Geoff.D wrote:[XAP]Bob wrote:Trying to work out *how* it slips - since there would appear to be a pretty strong tension in both directions.

Then realised that the rolhoff is of course a torque convertor, so one chain set will see FAR higher tension, and a lower chain speed, than the other. But the tension is all that matters in terms of sliding along the rails.

If I understand you, Bob, you're saying that there'll be a difference in tension between the input chain and output...and this resultant causes the slippage?

Yes.

The output chain is at a fixed gear with the rear wheels, the input chain is at a fixed gear to your feet (ignoring chainrings for the moment)

I will assume that the input and output sprockets are the same size (I know this is a bit off, but bear with me)

I will also assume that "direct drive" (or close to it) is in the middle of the gear range (haven't looked it up)

In general the input chain speed and tension are approximately constant (simplification of the pedal stroke, but you get the idea).

The speed of the chain doesn't matter in terms of the tension force that is exerted on the hub (through the sprocket) and the return side of both chains is assumed to have zero tension.

In a low gear (slow wheel speed) the output chain is transmitting the same power (assuming no loss in the IGH) through a much slower moving chain - this is therefore at high tension, and there is a net force (OutputTension - Input Tension) pulling the hub rearwards.

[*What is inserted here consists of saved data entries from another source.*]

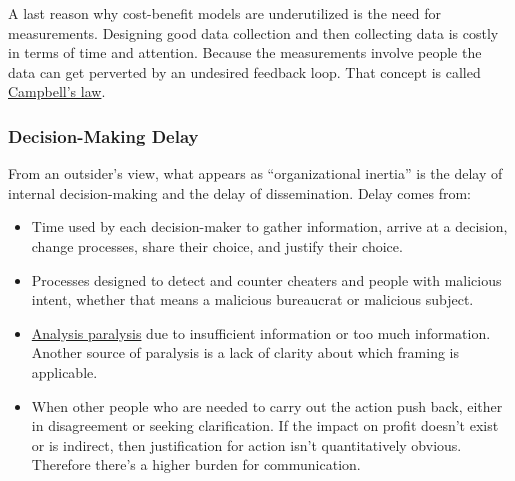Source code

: A last reason why cost-benefit models are underutilized is the need for measurements. Designing good data collection and then collecting data is costly in terms of time and attention. Because the measurements involve people the data can get perverted by an undesired feedback loop. That concept is called \href{https://en.wikipedia.org/wiki/Campbell\%27s_law}{Campbell's law}. 

\subsubsection*{Decision-Making Delay\label{sec:decision-delay}}

From an outsider's view, what appears as ``organizational inertia'' is the delay of internal decision-making and the delay of dissemination. 
Delay comes from:
\begin{itemize}
    \item Time used by each decision-maker to gather information, arrive at a decision, change processes, share their choice, and justify their choice. 
    \item Processes designed to detect and counter cheaters and people with malicious intent, whether that means a malicious bureaucrat or malicious subject. 
\item \href{https://en.wikipedia.org/wiki/Analysis_paralysis}{Analysis paralysis} 
\iftoggle{WPinmargin}{\marginpar{$>$Wikipedia: Analysis paralysis}}{}
due to insufficient information or too much information. Another source  of paralysis is a lack of clarity about which framing is applicable.
\item When other people who are needed to carry out the action push back, either in disagreement or seeking clarification. If the impact on profit doesn't exist or is indirect, then justification for action isn't quantitatively obvious. Therefore there's a higher burden for communication.
\end{itemize}

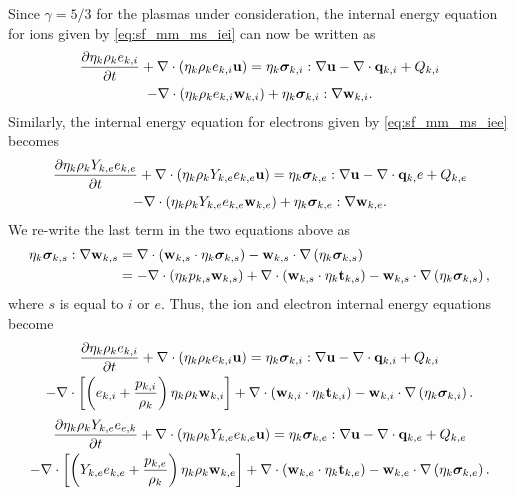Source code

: \documentclass[a4paper,11pt]{report}
\begin{document}
Since $\gamma = 5/3$ for the plasmas under consideration, the internal energy equation for ions given by \cref{eq:sf_mm_ms_iei} can now be written as
\begin{multline*}
    \frac{\partial \eta_k \rho_k e_{k,i}}{\partial t} + \nabla \cdot \left( \eta_k \rho_k e_{k,i} \mathbf{u} \right) = \eta_k \bm \sigma_{k,i} : \nabla \mathbf{u} - \nabla \cdot \mathbf{q}_{k,i} + Q_{k,i} \\
    - \nabla \cdot \left( \eta_k \rho_k e_{k,i} \mathbf{w}_{k,i} \right) + \eta_k \bm \sigma_{k,i} : \nabla \mathbf{w}_{k,i}.
\end{multline*}
Similarly, the internal energy equation for electrons given by \cref{eq:sf_mm_ms_iee} becomes
\begin{multline*}
    \frac{\partial \eta_k \rho_k Y_{k,e} e_{k,e}}{\partial t} + \nabla \cdot \left( \eta_k \rho_k Y_{k,e} e_{k,e} \mathbf{u} \right) = \eta_k \bm \sigma_{k,e} : \nabla \mathbf{u} - \nabla \cdot \mathbf{q}_{k,}e + Q_{k,e} \\
    - \nabla \cdot \left( \eta_k \rho_k Y_{k,e} e_{k,e} \mathbf{w}_{k,e} \right) + \eta_k \bm \sigma_{k,e} : \nabla \mathbf{w}_{k,e}.
\end{multline*}
We re-write the last term in the two equations above as
\begin{align*}
    \eta_k \bm \sigma_{k,s} : \nabla \mathbf{w}_{k,s} &= \nabla \cdot \left( \mathbf{w}_{k,s} \cdot \eta_k \bm \sigma_{k,s} \right) - \mathbf{w}_{k,s} \cdot \nabla \left( \eta_k \bm \sigma_{k,s} \right) \\
    &= -\nabla \cdot (\eta_k p_{k,s} \mathbf{w}_{k,s} ) + \nabla \cdot \left( \mathbf{w}_{k,s} \cdot \eta_k \mathbf{t}_{k,s} \right) - \mathbf{w}_{k,s} \cdot \nabla \left( \eta_k \bm \sigma_{k,s} \right),
\end{align*}
where $s$ is equal to $i$ or $e$. Thus, the ion and electron internal energy equations become
\begin{multline*}
    \frac{\partial \eta_k \rho_k e_{k,i}}{\partial t} + \nabla \cdot \left( \eta_k \rho_k e_{k,i} \mathbf{u} \right) = \eta_k \bm \sigma_{k,i} : \nabla \mathbf{u} - \nabla \cdot \mathbf{q}_{k,i} + Q_{k,i} \\
    - \nabla \cdot \left[ \left( e_{k,i} + \frac{p_{k,i}}{\rho_k} \right) \eta_k \rho_k \mathbf{w}_{k,i} \right] + \nabla \cdot \left( \mathbf{w}_{k,i} \cdot \eta_k \mathbf{t}_{k,i} \right) - \mathbf{w}_{k,i} \cdot \nabla \left( \eta_k \bm \sigma_{k,i} \right).
\end{multline*}
\begin{multline*}
    \frac{\partial \eta_k \rho_k Y_{k,e} e_{e,k}}{\partial t} + \nabla \cdot \left( \eta_k \rho_k Y_{k,e} e_{k,e} \mathbf{u} \right) = \eta_k \bm \sigma_{k,e} : \nabla \mathbf{u} - \nabla \cdot \mathbf{q}_{k,e} + Q_{k,e} \\
    - \nabla \cdot \left[ \left( Y_{k,e} e_{k,e} + \frac{p_{k,e}}{\rho_k} \right) \eta_k \rho_k \mathbf{w}_{k,e} \right] + \nabla \cdot \left( \mathbf{w}_{k,e} \cdot \eta_k \mathbf{t}_{k,e} \right) - \mathbf{w}_{k,e} \cdot \nabla \left( \eta_k \bm \sigma_{k,e} \right).
\end{multline*}
\end{document}
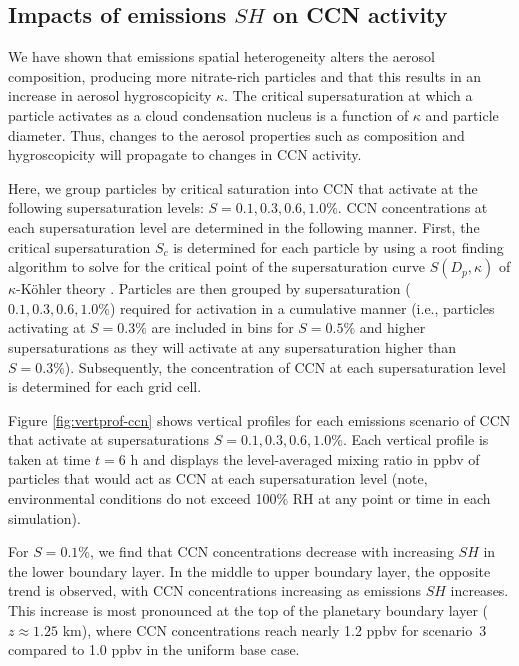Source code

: \subsection{Impacts of emissions $SH$ on CCN activity}

We have shown that emissions spatial heterogeneity alters the aerosol composition, producing more nitrate-rich particles and that this results in an increase in aerosol hygroscopicity $\kappa$. The critical supersaturation at which a particle activates as a cloud condensation nucleus is a function of $\kappa$ and particle diameter. Thus, changes to the aerosol properties such as composition and hygroscopicity will propagate to changes in CCN activity. 

Here, we group particles by critical saturation into CCN that activate at the following supersaturation levels:  $S=0.1, 0.3, 0.6, 1.0\%$. CCN concentrations at each supersaturation level are determined in the following manner. First, the critical supersaturation $S_c$ is determined for each particle by using a root finding algorithm to solve for the critical point of the supersaturation curve $S(D_p, \kappa)$ of $\kappa$-Köhler theory \parencite{petters_single_2007}. Particles are then grouped by supersaturation ($0.1, 0.3, 0.6, 1.0\%$) required for activation in a cumulative manner (i.e., particles activating at $S=0.3\%$ are included in bins for $S=0.5\%$ and higher supersaturations as they will activate at any supersaturation higher than $S=0.3\%$). Subsequently, the concentration of CCN at each supersaturation level is determined for each grid cell. 

Figure \ref{fig:vertprof-ccn} shows vertical profiles for each emissions scenario of CCN that activate at supersaturations $S=0.1, 0.3, 0.6, 1.0\%$. Each vertical profile is taken at time $t=6$ h and displays the level-averaged mixing ratio in ppbv of particles that would act as CCN at each supersaturation level (note, environmental conditions do not exceed 100\% RH at any point or time in each simulation).  

For $S=0.1\%$, we find that CCN concentrations decrease with increasing $SH$ in the lower boundary layer. In the middle to upper boundary layer, the opposite trend is observed, with CCN concentrations increasing as emissions $SH$ increases. This increase is most pronounced at the top of the planetary boundary layer ($z\approx 1.25$ km), where CCN concentrations reach nearly 1.2 ppbv for scenario~3 compared to 1.0 ppbv in the uniform base case. 

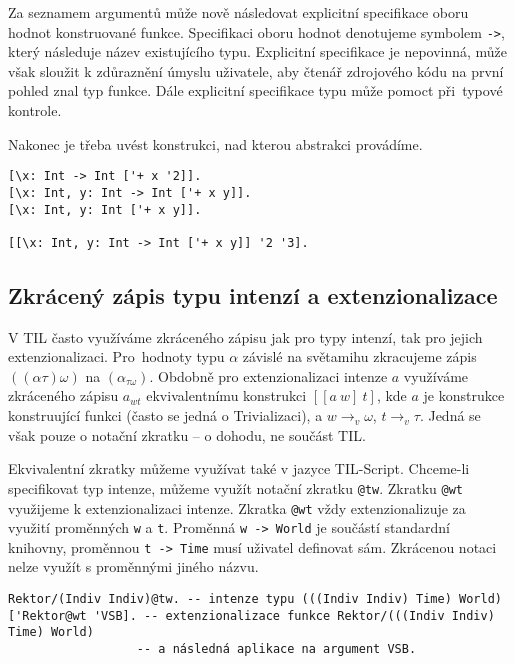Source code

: Za seznamem argumentů může nově následovat explicitní specifikace oboru hodnot konstruované funkce.
Specifikaci oboru hodnot denotujeme symbolem \lstinline{->}, který následuje název existujícího
typu. Explicitní specifikace je nepovinná, může však sloužit k zdůraznění úmyslu uživatele, aby
čtenář zdrojového kódu na první pohled znal typ funkce. Dále explicitní specifikace typu může
pomoct při~typové kontrole.

Nakonec je třeba uvést konstrukci, nad kterou abstrakci provádíme.

\begin{lstlisting}[caption={Příklad využití Uzávěrů}]
[\x: Int -> Int ['+ x '2]].
[\x: Int, y: Int -> Int ['+ x y]].
[\x: Int, y: Int ['+ x y]].

[[\x: Int, y: Int -> Int ['+ x y]] '2 '3].
\end{lstlisting}

\subsection{Zkrácený zápis typu intenzí a extenzionalizace}

V TIL často využíváme zkráceného zápisu jak pro typy intenzí, tak pro jejich extenzionalizaci.
Pro~hodnoty typu $\alpha$ závislé na světamihu zkracujeme zápis $((\alpha\tau)\omega)$
na $(\alpha_{\tau\omega})$. Obdobně pro extenzionalizaci intenze $a$ využíváme zkráceného zápisu
$a_{wt}$ ekvivalentnímu konstrukci $[[a\:w]\:t]$, kde $a$ je konstrukce konstruující funkci
(často se jedná o Trivializaci), a $w \rightarrow_v \omega$, $t \rightarrow_v \tau$. Jedná
se však pouze o notační zkratku -- o dohodu, ne součást TIL.

Ekvivalentní zkratky můžeme využívat také v jazyce TIL-Script. Chceme-li specifikovat typ intenze,
můžeme využít notační zkratku \lstinline{@tw}. Zkratku \lstinline{@wt} využijeme k extenzionalizaci
intenze. Zkratka \lstinline{@wt} vždy extenzionalizuje za využití proměnných \lstinline{w} a
\lstinline{t}. Proměnná \lstinline{w -> World} je součástí standardní knihovny, proměnnou
\lstinline{t -> Time} musí uživatel definovat sám. Zkrácenou notaci nelze využít s proměnnými
jiného názvu.

\begin{lstlisting}[caption={Příklad využití zkrácené notace}]
Rektor/(Indiv Indiv)@tw. -- intenze typu (((Indiv Indiv) Time) World)
['Rektor@wt 'VSB]. -- extenzionalizace funkce Rektor/(((Indiv Indiv) Time) World)
                  -- a následná aplikace na argument VSB.
\end{lstlisting}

In the direct drive (medium wheel speed) case the input and output chains are moving at the same speed and (assuming no loss in the IGH) the same tension, so there is no net force and all is well with the system.

In a high gear (high wheel speed) the output chain is transmitting the same power (assuming no loss in the IGH) through a much faster moving chain - this is therefore at low tension and the net force (same calculation as above) is negative - i.e. the force is acting to pull the hub forwards.